Collation under the Unicode Technical Standard #10 (UCA), which is a separate thing from being Unicode Compliant, in case you were wondering about that, implies not only ordering/sorting but also comparison, questions of "is string 1 equal to string 2". Sometimes code points which are not the same value in both strings are to be considered equal for collation and comparison purposes, at least that is implied by this blog post which is talking from a Perl standard library perspective.
What I want to know is, does (a) Delphi XE2 already fully implement the entire Unicode Collation Spec, and (b) if not, does a third party library do so?
Sample code:
Str1 := Chr($212B);
Str2 := Chr($C5);
n := CompareStr(Str1,Str2); // in delphi this is not zero, under UCA rules, should be 0.

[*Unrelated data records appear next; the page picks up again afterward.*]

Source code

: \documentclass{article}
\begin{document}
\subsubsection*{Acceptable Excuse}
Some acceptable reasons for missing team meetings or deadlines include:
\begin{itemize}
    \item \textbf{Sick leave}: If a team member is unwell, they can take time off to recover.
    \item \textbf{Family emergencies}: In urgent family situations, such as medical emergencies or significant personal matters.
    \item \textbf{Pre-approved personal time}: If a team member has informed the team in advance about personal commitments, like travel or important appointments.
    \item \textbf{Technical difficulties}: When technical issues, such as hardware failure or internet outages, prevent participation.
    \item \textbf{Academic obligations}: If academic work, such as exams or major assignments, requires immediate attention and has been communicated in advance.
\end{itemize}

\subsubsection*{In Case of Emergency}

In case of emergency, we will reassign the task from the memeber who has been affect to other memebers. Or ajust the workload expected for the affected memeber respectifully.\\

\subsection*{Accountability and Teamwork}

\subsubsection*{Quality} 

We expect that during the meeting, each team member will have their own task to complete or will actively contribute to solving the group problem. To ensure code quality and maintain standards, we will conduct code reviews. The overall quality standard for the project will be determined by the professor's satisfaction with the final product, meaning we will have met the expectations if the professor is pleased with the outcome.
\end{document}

According to the Unicode collation spec, Unicode collation should consider all the above codepoints equivalent under comparison. That makes no sense from a binary point of view, and so I'm glad that neither CompareStr in Delphi, nor cmp in perl (from the linked article) are polluted with Unicode glitches, but what if you want to do a unicode-compliant collation in Delphi, like the perl Unicode::Collation library? How?
Update AnsiCompareStr
would call the Win32 CompareString
and would handle some locale specific cases like the above, and from reading around the internet, the classic Windows unicode collation behaviour and UCA are converging slowly but not completely, with UCA seeming to be the one that gets changed to make it more like Windows collation.